More than 1,300 miles from New York, on the uninhabited island of West Caicos, a group of European investors is helping to pick up the pieces from the collapse of Lehman Brothers. The new developers bought Lehman’s stake in an unfinished luxury development called Molasses Reef in December, about four years after the bank’s failure set off a global financial crisis—and stranded more than 400 Chinese construction workers at the site with semibuilt condos and weed-clogged swimming pools.
Lehman, once the world’s fourth-largest investment bank, put up the majority of the money for Molasses Reef as part of its expansion into real estate before filing the biggest bankruptcy in U.S. history in September 2008. In the wake of its exit from court protection last year, Lehman is liquidating properties, including condos in Hawaii and office towers in Detroit. Lehman has paid more than $32 billion to creditors so far. It said in December that it raised $3.9 billion in the quarter ended Sept. 30 and another $1.6 billion in October and November, while its $6.5 billion sale of apartment owner Archstone is due to close by March 26.
The names of the purchasers of Lehman’s stake in the West Caicos project, and the price they paid, haven’t been disclosed.

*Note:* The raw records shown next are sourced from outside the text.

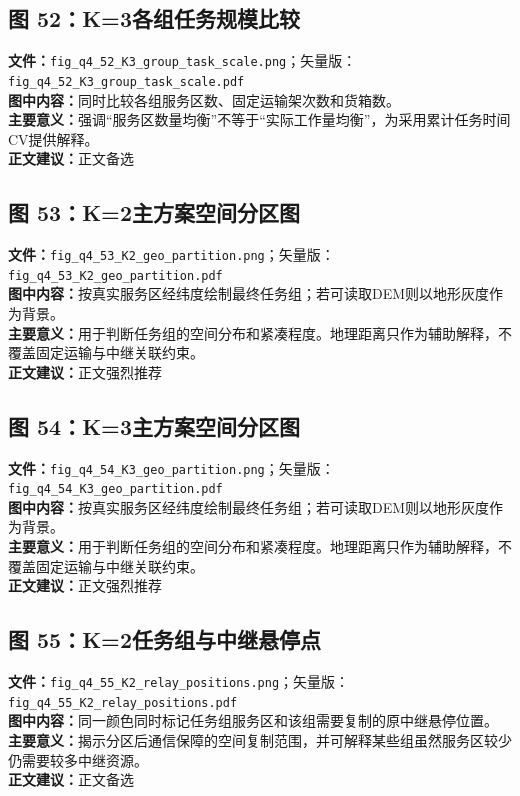 \subsection*{图 52：K=3各组任务规模比较}
\textbf{文件：}\texttt{fig\_q4\_52\_K3\_group\_task\_scale.png}；矢量版：\texttt{fig\_q4\_52\_K3\_group\_task\_scale.pdf}\\
\textbf{图中内容：}同时比较各组服务区数、固定运输架次数和货箱数。\\
\textbf{主要意义：}强调“服务区数量均衡”不等于“实际工作量均衡”，为采用累计任务时间CV提供解释。\\
\textbf{正文建议：}正文备选

\subsection*{图 53：K=2主方案空间分区图}
\textbf{文件：}\texttt{fig\_q4\_53\_K2\_geo\_partition.png}；矢量版：\texttt{fig\_q4\_53\_K2\_geo\_partition.pdf}\\
\textbf{图中内容：}按真实服务区经纬度绘制最终任务组；若可读取DEM则以地形灰度作为背景。\\
\textbf{主要意义：}用于判断任务组的空间分布和紧凑程度。地理距离只作为辅助解释，不覆盖固定运输与中继关联约束。\\
\textbf{正文建议：}正文强烈推荐

\subsection*{图 54：K=3主方案空间分区图}
\textbf{文件：}\texttt{fig\_q4\_54\_K3\_geo\_partition.png}；矢量版：\texttt{fig\_q4\_54\_K3\_geo\_partition.pdf}\\
\textbf{图中内容：}按真实服务区经纬度绘制最终任务组；若可读取DEM则以地形灰度作为背景。\\
\textbf{主要意义：}用于判断任务组的空间分布和紧凑程度。地理距离只作为辅助解释，不覆盖固定运输与中继关联约束。\\
\textbf{正文建议：}正文强烈推荐

\subsection*{图 55：K=2任务组与中继悬停点}
\textbf{文件：}\texttt{fig\_q4\_55\_K2\_relay\_positions.png}；矢量版：\texttt{fig\_q4\_55\_K2\_relay\_positions.pdf}\\
\textbf{图中内容：}同一颜色同时标记任务组服务区和该组需要复制的原中继悬停位置。\\
\textbf{主要意义：}揭示分区后通信保障的空间复制范围，并可解释某些组虽然服务区较少仍需要较多中继资源。\\
\textbf{正文建议：}正文备选

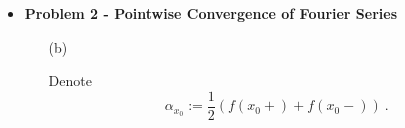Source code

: \documentclass[12pt, reqno]{amsart}
\theoremstyle{definition}
\theoremstyle{remark}
\begin{document}
\begin{itemize}
\begin{itemize}
\begin{proof}
Let $\epsilon>0$ be given and pick $N\in \mathbb{N}$ with $\frac{1}{N}< \epsilon$. If $n\ge N$, $$\|f-f_{n}\|_{\infty}< \frac{1}{n}\le \frac{1}{N}<\epsilon$$So, the sequence of step functions converges to $f$ uniformly on $[0,1]$. By the (PMI), we see that there is a sequence of step functions uniformly converging to all piecewise continuous functions on $[0,1]$. Clearly, periodic extension maintains this property, so it holds for all $f\in\mathcal{PC}_{1}(\mathbb{R};\mathbb{C})$.

\end{proof}

\end{itemize}


\vspace{0.2 cm}

\item {\bf{Problem 2 - Pointwise Convergence of Fourier Series}} 

\begin{itemize}


\vspace{0.1 cm}
\item[(b)] %

Denote
\begin{equation}
\alpha_{x_0} := \frac{1}{2}\left( f(x_0+) + f(x_0-)  \right) ~\mbox{.}
\end{equation}


\end{itemize}
\end{itemize}
\end{document}

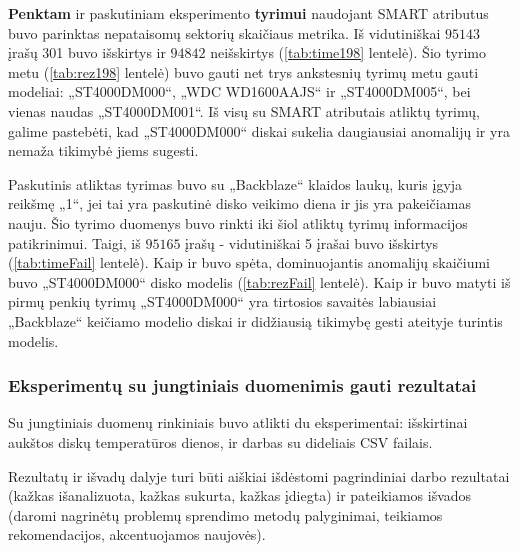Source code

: \documentclass{VUMIFPSkursinis}
\begin{document}
\textbf{Penktam} ir paskutiniam eksperimento \textbf{tyrimui} naudojant SMART atributus buvo parinktas nepataisomų sektorių skaičiaus metrika. Iš vidutiniškai $95 143$ įrašų 301 buvo išskirtys ir $94 842$ neišskirtys (\ref{tab:time198} lentelė). Šio tyrimo metu (\ref{tab:rez198} lentelė) buvo gauti net trys ankstesnių tyrimų metu gauti modeliai: „ST4000DM000“, „WDC WD1600AAJS“ ir „ST4000DM005“, bei vienas naudas „ST4000DM001“. Iš visų su SMART atributais atliktų tyrimų, galime pastebėti, kad „ST4000DM000“ diskai sukelia daugiausiai anomalijų ir yra nemaža tikimybė jiems sugesti.

Paskutinis atliktas tyrimas buvo su „Backblaze“ klaidos laukų, kuris įgyja reikšmę „1“, jei tai yra paskutinė disko veikimo diena ir jis yra pakeičiamas nauju. Šio tyrimo duomenys buvo rinkti iki šiol atliktų tyrimų informacijos patikrinimui. Taigi, iš $95 165$ įrašų - vidutiniškai 5 įrašai buvo išskirtys (\ref{tab:timeFail} lentelė). Kaip ir buvo spėta, dominuojantis anomalijų skaičiumi buvo „ST4000DM000“ disko modelis (\ref{tab:rezFail} lentelė). Kaip ir buvo matyti iš pirmų penkių tyrimų „ST4000DM000“ yra tirtosios savaitės labiausiai „Backblaze“ keičiamo modelio diskai ir didžiausią tikimybę gesti ateityje turintis modelis.
 





\subsubsection{Eksperimentų su jungtiniais duomenimis gauti rezultatai}
Su jungtiniais duomenų rinkiniais buvo atlikti du eksperimentai: išskirtinai aukštos diskų temperatūros dienos, ir darbas su dideliais CSV failais.






Rezultatų ir išvadų dalyje turi būti aiškiai išdėstomi pagrindiniai darbo
rezultatai (kažkas išanalizuota, kažkas sukurta, kažkas įdiegta) ir pateikiamos
išvados (daromi nagrinėtų problemų sprendimo metodų palyginimai, teikiamos
rekomendacijos, akcentuojamos naujovės).

\printbibliography[heading=bibintoc]
\end{document}

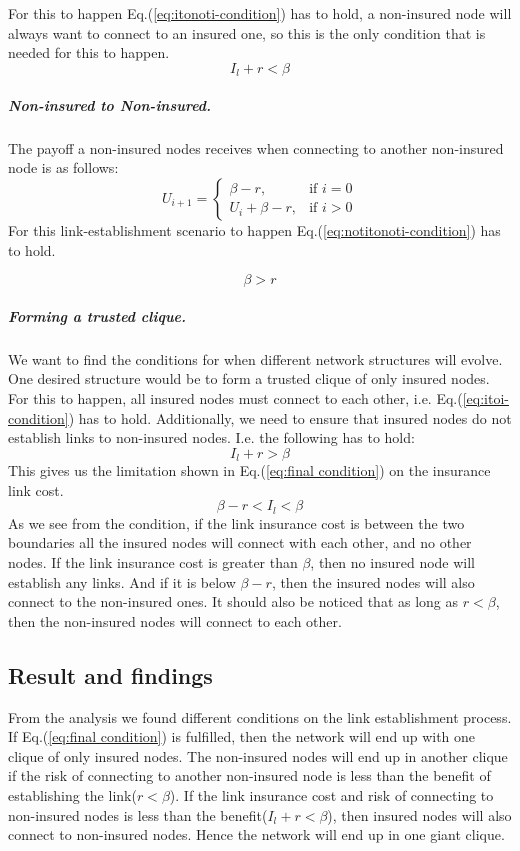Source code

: For this to happen Eq.(\ref{eq:itonoti-condition}) has to hold, a non-insured node will always want to connect to an insured one, so this is the only condition that is needed for this to happen.
\begin{equation}
I_{l}+r<\beta
\label{eq:itonoti-condition}
\end{equation}
\subparagraph{Non-insured to Non-insured.}
The payoff a non-insured nodes receives when connecting to another non-insured node is as follows:
\begin{equation}
    U_{i+1}= 
\begin{cases}
    \beta -r,& \text{if } i = 0\\
    U_{i}+\beta -r,& \text{if }  i>0
   
\end{cases}
\label{eq:notitonotimodel2}
\end{equation}
For this link-establishment scenario to happen Eq.(\ref{eq:notitonoti-condition}) has to hold.

\begin{equation}
\beta>r
\label{eq:notitonoti-condition}
\end{equation}

\subparagraph{Forming a trusted clique.}
We want to find the conditions for when different network structures will evolve. One desired structure would be to form a trusted clique of only insured nodes. For this to happen, all insured nodes must connect to each other, i.e. Eq.(\ref{eq:itoi-condition}) has to hold. Additionally, we need to ensure that insured nodes do not establish links to non-insured nodes. I.e. the following has to hold:
\begin{equation}
I_{l}+r>\beta
\end{equation}
This gives us the limitation shown in Eq.(\ref{eq:final condition}) on the insurance link cost.
\begin{equation}
\beta-r<I_{l}<\beta
\label{eq:final condition}
\end{equation}
As we see from the condition, if the link insurance cost is between the two boundaries all the insured nodes will connect with each other, and no other nodes. If the link insurance cost is greater than $\beta$, then no insured node will establish any links. And if it is below $\beta-r$, then the insured nodes will also connect to the non-insured ones.
It should also be noticed that as long as $r<\beta$, then the non-insured nodes will connect to each other. 

\subsection{Result and findings}
From the analysis we found different conditions on the link establishment process. If Eq.(\ref{eq:final condition}) is fulfilled, then the network will end up with one clique of only insured nodes. The non-insured nodes will end up in another clique if the risk of connecting to another non-insured node is less than the benefit of establishing the link($r<\beta$).
If the link insurance cost and risk of connecting to non-insured nodes is less than the benefit($I_{l}+r<\beta$), then insured nodes will also connect to non-insured nodes. Hence the network will end up in one giant clique.

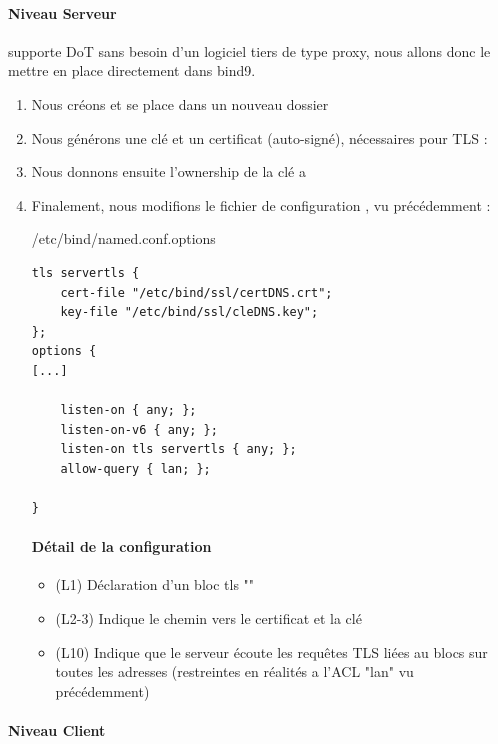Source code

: \documentclass{article}
\begin{document}
\paragraph{Niveau Serveur\\}
 supporte DoT sans besoin d'un logiciel tiers de type proxy, nous allons donc le mettre en place directement dans bind9.
\begin{enumerate}
	\item Nous créons et se place dans un nouveau dossier 
	\item Nous générons une clé et un certificat (auto-signé), nécessaires pour TLS :
	\item Nous donnons ensuite l'ownership de la clé a 
	\item Finalement, nous modifions le fichier de configuration , vu précédemment : 
	\begin{configbox}{/etc/bind/named.conf.options}
		\begin{lstlisting}
tls servertls {
	cert-file "/etc/bind/ssl/certDNS.crt";
	key-file "/etc/bind/ssl/cleDNS.key";
};
options {
[...]

	listen-on { any; };
	listen-on-v6 { any; };
	listen-on tls servertls { any; };
	allow-query { lan; };

}
		\end{lstlisting}
	\end{configbox}
	\paragraph{Détail de la configuration}
	\begin{itemize}
		\item (L1) Déclaration d'un bloc tls ""
		\item (L2-3) Indique le chemin vers le certificat et la clé
		\item (L10) Indique que le serveur écoute les requêtes TLS liées au blocs  sur toutes les adresses (restreintes en réalités a l'ACL "lan" vu précédemment)
	\end{itemize}
\end{enumerate}

\paragraph{Niveau Client\\}
\end{document}
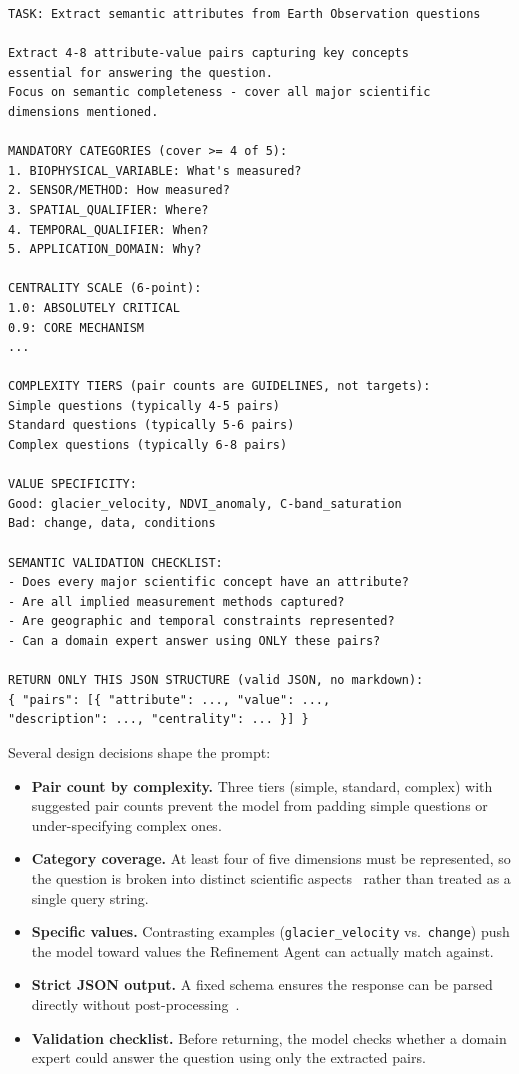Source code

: \begin{lstlisting}[language={}, caption={Key sections of the ontology extraction prompt.}, label={lst:ontology-prompt-excerpt}]
TASK: Extract semantic attributes from Earth Observation questions

Extract 4-8 attribute-value pairs capturing key concepts
essential for answering the question.
Focus on semantic completeness - cover all major scientific
dimensions mentioned.

MANDATORY CATEGORIES (cover >= 4 of 5):
1. BIOPHYSICAL_VARIABLE: What's measured?
2. SENSOR/METHOD: How measured?
3. SPATIAL_QUALIFIER: Where?
4. TEMPORAL_QUALIFIER: When?
5. APPLICATION_DOMAIN: Why?

CENTRALITY SCALE (6-point):
1.0: ABSOLUTELY CRITICAL
0.9: CORE MECHANISM
...

COMPLEXITY TIERS (pair counts are GUIDELINES, not targets):
Simple questions (typically 4-5 pairs)
Standard questions (typically 5-6 pairs)
Complex questions (typically 6-8 pairs)

VALUE SPECIFICITY:
Good: glacier_velocity, NDVI_anomaly, C-band_saturation
Bad: change, data, conditions

SEMANTIC VALIDATION CHECKLIST:
- Does every major scientific concept have an attribute?
- Are all implied measurement methods captured?
- Are geographic and temporal constraints represented?
- Can a domain expert answer using ONLY these pairs?

RETURN ONLY THIS JSON STRUCTURE (valid JSON, no markdown):
{ "pairs": [{ "attribute": ..., "value": ...,
"description": ..., "centrality": ... }] }
\end{lstlisting}

Several design decisions shape the prompt:

\begin{itemize}
\item \textbf{Pair count by complexity.} Three tiers (simple, standard, complex) with suggested pair counts prevent the model from padding simple questions or under-specifying complex ones.
\item \textbf{Category coverage.} At least four of five dimensions must be represented, so the question is broken into distinct scientific aspects~\citep{berant2013semantic} rather than treated as a single query string.
\item \textbf{Specific values.} Contrasting examples (\texttt{glacier\_velocity} vs.\ \texttt{change}) push the model toward values the Refinement Agent can actually match against.
\item \textbf{Strict JSON output.} A fixed schema ensures the response can be parsed directly without post-processing~\citep{bechard2024reducing}.
\item \textbf{Validation checklist.} Before returning, the model checks whether a domain expert could answer the question using only the extracted pairs.
\end{itemize}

They were advised by Kew Capital, a London-based firm started by two former Credit Suisse (CS) executives in 2008 to advise Russian steel magnates Alexander Abramov and Alexander Frolov on how to manage “several billion dollars” of their wealth, Dow Jones (NWS) reported at the time. “The investment reflects our conviction that Turks and Caicos Islands has a great tourism base and has enormous further tourism potential,” Kew Capital said in a Dec. 14 statement. Kimberly Macleod, a spokeswoman for Lehman, declined to comment on the sale.
Building at Molasses Reef—a mix of condos, hotel suites, and parcels for homes—is expected to resume this year. Construction came to a standstill in 2008, when the project was about 70 percent complete. Some Chinese construction workers held their bosses hostage when an anticipated Lehman loan didn’t materialize and wages they were owed weren’t paid. The standoff ended after a week, when the workers got their money.
More than four years later, the cement shell of a hotel with views across turquoise water is mostly intact. Birds have built nests on the rooftops of some of the 30 unfinished condos, originally marketed from $2.5 million to $5.5 million, that line a stretch of beach on the island northeast of Cuba. About $300 million has been put into the project so far, with $200 million of that coming from Lehman, according to Matt McDonald, director of Logwood Development, the original developer, which has sold most of its interest to the European investors. McDonald estimates it will take about $130 million more to complete. “It’s always been a unique project,” he says.
Molasses Reef may signal a revival of Caribbean construction, says Andy Wimsatt, senior vice president of investment properties at CBRE (CBG) and a former manager of the West Caicos project. “Investors now view Caribbean resorts as having hit bottom and improving,” he says. “When the residential market there begins to warm up—and we’re in the early stages of that now—you’ll see a lot more activity.”